Model T Ford Munster Koach “The Munsters” (1964–1966)
A family right out of the groovy 1960s, the Munsters were a hilarious American gothic horror show that happened to live right down the street — a little weird, a little scary, but always good for a laugh. And what a family car they drove. Designed by the undisputed king of TV cars George Barris, the Munster Koach was a ghoulish favorite of hot-rod obsessed kids — of all ages. An extension of this peculiar family, the Koach is constructed from of a Model T Ford chopped and elongated into a hearselike bit of horrific kit. Viewers were never quite sure who was scarier — Fred Gwynne as the Frankensteinish family patriarch Herman Munster, or the Koach itself.
Lincoln Futura Batmobile “Batman” (1966–1968)

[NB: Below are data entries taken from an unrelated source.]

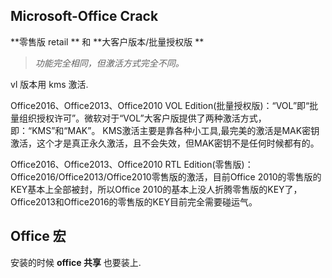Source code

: 
## Microsoft-Office Crack


**零售版 retail ** 和 **大客户版本/批量授权版 ** 
> *功能完全相同，但激活方式完全不同。*

vl 版本用 kms 激活.


Office2016、Office2013、Office2010 VOL Edition(批量授权版)：“VOL”即“批量组织授权许可”。微软对于“VOL”大客户版提供了两种激活方式，即：“KMS”和“MAK”。
KMS激活主要是靠各种小工具,最完美的激活是MAK密钥激活，这个才是真正永久激活，且不会失效，但MAK密钥不是任何时候都有的。


Office2016、Office2013、Office2010 RTL Edition(零售版)：Office2016/Office2013/Office2010零售版的激活，目前Office 2010的零售版的KEY基本上全部被封，所以Office 2010的基本上没人折腾零售版的KEY了，Office2013和Office2016的零售版的KEY目前完全需要碰运气。




## Office 宏

安装的时候 **office 共享** 也要装上.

Legend has it that well-known California car customizer George Barris had only three weeks to come up with a vehicle for “Batman.” According to personal accounts, Barris repurposed a Lincoln Futura concept car — which he had purchased for $1 — into the foundation for the Batmobile. The reason this car captured the hearts of show fans and automotive buffs alike is its batlike looks at every angle — from batwing fins both front and rear to a formidable batlike face when viewed from the front. The car also sports a cockpit-like canopy reminiscent of another flying object, right down to its bat-logo mag wheels. The Batmobile possessed so much of the show’s essence (and cool gadgetry kids love) that eventually viewers considered it a character in the series.
1966 Chrysler Imperial Crown Limousine “The Green Hornet” (1966–1967)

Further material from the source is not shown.